Después un sonido seco y otro como de desgarro. Alguien había descorrido unas cortinas.

– ¿Ahora ves? Escribe o termino ahora mismo.

– De acuerdo, de acuerdo.

– Exactamente como yo lo digo. «Una vez, al filo de una lúgubre medianoche…»

Ella sabía lo que era. Reconoció las palabras de Edgar Allan Poe. Y sabía que era Backus, aunque la voz era diferente. Estaba recurriendo otra vez a la poesía, recreando el crimen que no había conseguido cometer hacía tanto tiempo. Bosch tenía razón.

Rachel entró en la habitación de la derecha y la encontró vacía. Había una mesa de billar en el centro de la estancia, con cada centímetro cuadrado de su superficie ocupado por más pilas de libros. Entendió lo que Backus había hecho. Había atraído a Ed Thomas hasta la casa porque el hombre que vivía allí -Charles Turrentine- era un coleccionista. Sabía que Thomas iría a ver su colección.

Empezó a volverse para retirarse y descartar la siguiente habitación que daba al vestíbulo. Pero antes de que se hubiera movido más de unos centímetros sintió en el cuello el cañón frío de una pistola.

– Hola, Rachel -dijo Robert Backus con su voz modificada quirúrgicamente-. Qué sorpresa verte aquí.

Ella se quedó de piedra y en ese momento supo que no se le podía engañar de ninguna manera, que conocía todos los engaños y todos los ángulos. Sabía que sólo tenía una oportunidad: Bosch.

– Hola, Bob. Ha pasado mucho tiempo.

– Sí. ¿ Quieres dejar la pistola aquí y reunirte conmigo en la biblioteca?

Rachel dejó la Sig en una de las pilas de la mesa de billar.

– Pensaba que todo este sitio era una biblioteca, Bob.
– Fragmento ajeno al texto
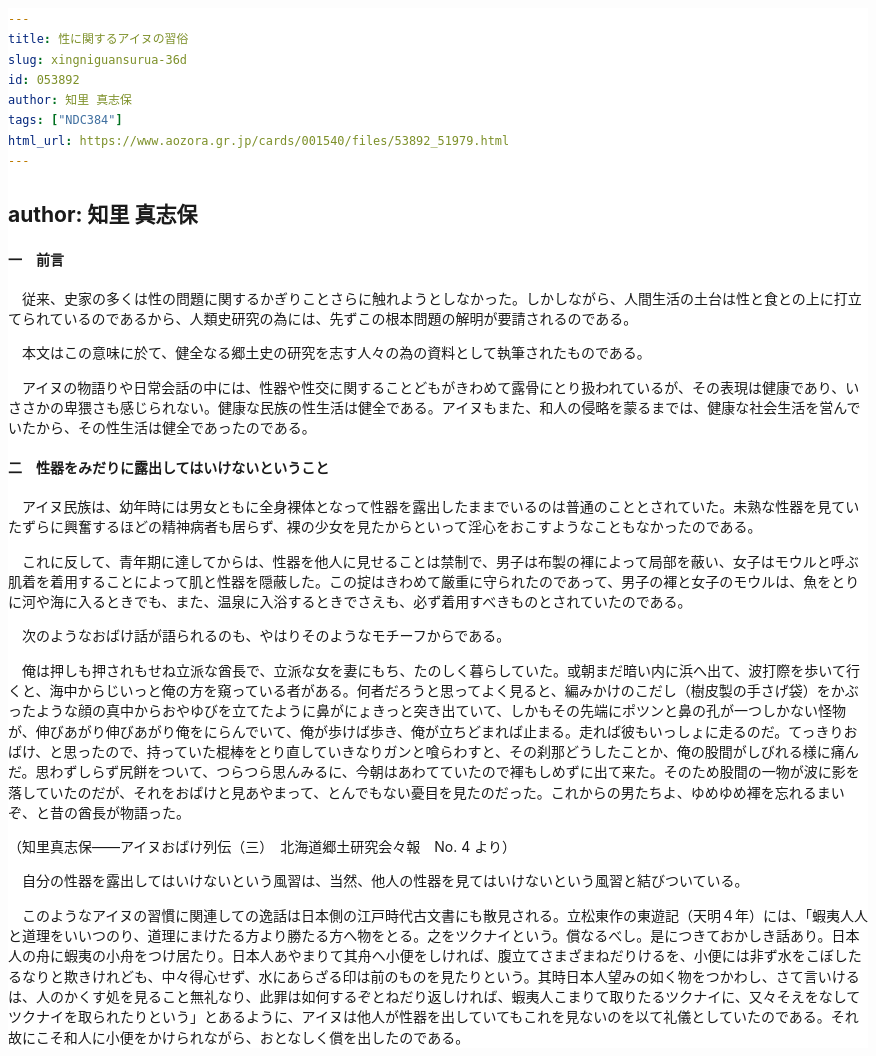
 ```yaml
---
title: 性に関するアイヌの習俗
slug: xingniguansurua-36d
id: 053892
author: 知里 真志保
tags: ["NDC384"]
html_url: https://www.aozora.gr.jp/cards/001540/files/53892_51979.html
---
```


## author: 知里 真志保

#### 一　前言




　従来、史家の多くは性の問題に関するかぎりことさらに触れようとしなかった。しかしながら、人間生活の土台は性と食との上に打立てられているのであるから、人類史研究の為には、先ずこの根本問題の解明が要請されるのである。

　本文はこの意味に於て、健全なる郷土史の研究を志す人々の為の資料として執筆されたものである。

　アイヌの物語りや日常会話の中には、性器や性交に関することどもがきわめて露骨にとり扱われているが、その表現は健康であり、いささかの卑猥さも感じられない。健康な民族の性生活は健全である。アイヌもまた、和人の侵略を蒙るまでは、健康な社会生活を営んでいたから、その性生活は健全であったのである。



#### 二　性器をみだりに露出してはいけないということ




　アイヌ民族は、幼年時には男女ともに全身裸体となって性器を露出したままでいるのは普通のこととされていた。未熟な性器を見ていたずらに興奮するほどの精神病者も居らず、裸の少女を見たからといって淫心をおこすようなこともなかったのである。

　これに反して、青年期に達してからは、性器を他人に見せることは禁制で、男子は布製の褌によって局部を蔽い、女子はモウルと呼ぶ肌着を着用することによって肌と性器を隠蔽した。この掟はきわめて厳重に守られたのであって、男子の褌と女子のモウルは、魚をとりに河や海に入るときでも、また、温泉に入浴するときでさえも、必ず着用すべきものとされていたのである。

　次のようなおばけ話が語られるのも、やはりそのようなモチーフからである。

　俺は押しも押されもせね立派な酋長で、立派な女を妻にもち、たのしく暮らしていた。或朝まだ暗い内に浜へ出て、波打際を歩いて行くと、海中からじいっと俺の方を窺っている者がある。何者だろうと思ってよく見ると、編みかけのこだし（樹皮製の手さげ袋）をかぶったような顔の真中からおやゆびを立てたように鼻がにょきっと突き出ていて、しかもその先端にポツンと鼻の孔が一つしかない怪物が、伸びあがり伸びあがり俺をにらんでいて、俺が歩けば歩き、俺が立ちどまれば止まる。走れば彼もいっしょに走るのだ。てっきりおばけ、と思ったので、持っていた棍棒をとり直していきなりガンと喰らわすと、その刹那どうしたことか、俺の股間がしびれる様に痛んだ。思わずしらず尻餅をついて、つらつら思んみるに、今朝はあわてていたので褌もしめずに出て来た。そのため股間の一物が波に影を落していたのだが、それをおばけと見あやまって、とんでもない憂目を見たのだった。これからの男たちよ、ゆめゆめ褌を忘れるまいぞ、と昔の酋長が物語った。



（知里真志保――アイヌおばけ列伝（三）　北海道郷土研究会々報　No. 4 より）





　自分の性器を露出してはいけないという風習は、当然、他人の性器を見てはいけないという風習と結びついている。

　このようなアイヌの習慣に関連しての逸話は日本側の江戸時代古文書にも散見される。立松東作の東遊記（天明４年）には、「蝦夷人人と道理をいいつのり、道理にまけたる方より勝たる方へ物をとる。之をツクナイという。償なるべし。是につきておかしき話あり。日本人の舟に蝦夷の小舟をつけ居たり。日本人あやまりて其舟へ小便をしければ、腹立てさまざまねだりけるを、小便には非ず水をこぼしたるなりと欺きけれども、中々得心せず、水にあらざる印は前のものを見たりという。其時日本人望みの如く物をつかわし、さて言いけるは、人のかくす処を見ること無礼なり、此罪は如何するぞとねだり返しければ、蝦夷人こまりて取りたるツクナイに、又々そえをなしてツクナイを取られたりという」とあるように、アイヌは他人が性器を出していてもこれを見ないのを以て礼儀としていたのである。それ故にこそ和人に小便をかけられながら、おとなしく償を出したのである。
Backus no respondió. Ella sintió que la cogía por la nuca, que le apretaba la pistola en la espalda y después la empujaba en la dirección en que quería que fuera. Salieron de la habitación y entraron en la siguiente, una pequeña sala con dos sillones de madera de respaldo alto dispuestos frente a una gran chimenea de piedra. No había fuego y Rachel oyó que la lluvia goteaba por el hueco de la chimenea hasta el hogar. Vio que se estaba formando un charco. El agua de la lluvia caía por las ventanas de ambos lados de la chimenea, dejándolas traslúcidas.

– Resulta que tenemos sillones suficientes -dijo Backus-. Toma asiento.

Bruscamente la hizo girar en torno a uno de los sillones y la obligó a sentarse. La registró rápidamente en busca de otras armas y después retrocedió y dejó caer algo en el regazo de Rachel. Esta miró en la otra butaca y vio a Ed Thomas. Todavía estaba vivo. Tenía las muñecas sujetas a los brazos del sillón mediante bridas de plástico. Habían unido otras dos bridas y después las habían utilizado para sujetarle el cuello al respaldo de la butaca. Lo habían amordazado con una servilleta de tela y tenía la cara exageradamente roja por el esfuerzo y la falta de oxígeno.

– Bob, tú puedes detener esto -dijo Rachel-. Ya has demostrado lo que querías. No puedes…

– Ponte la brida en torno a la muñeca derecha y ciérrala en el brazo del sillón.

– Bob, por favor. Deja…

– ¡Hazlo!

Ella pasó la brida de plástico en torno al brazo del sillón y de su muñeca. Después pasó el extremo a través del cierre.

– Fuerte, pero no demasiado. No quiero dejarte marca.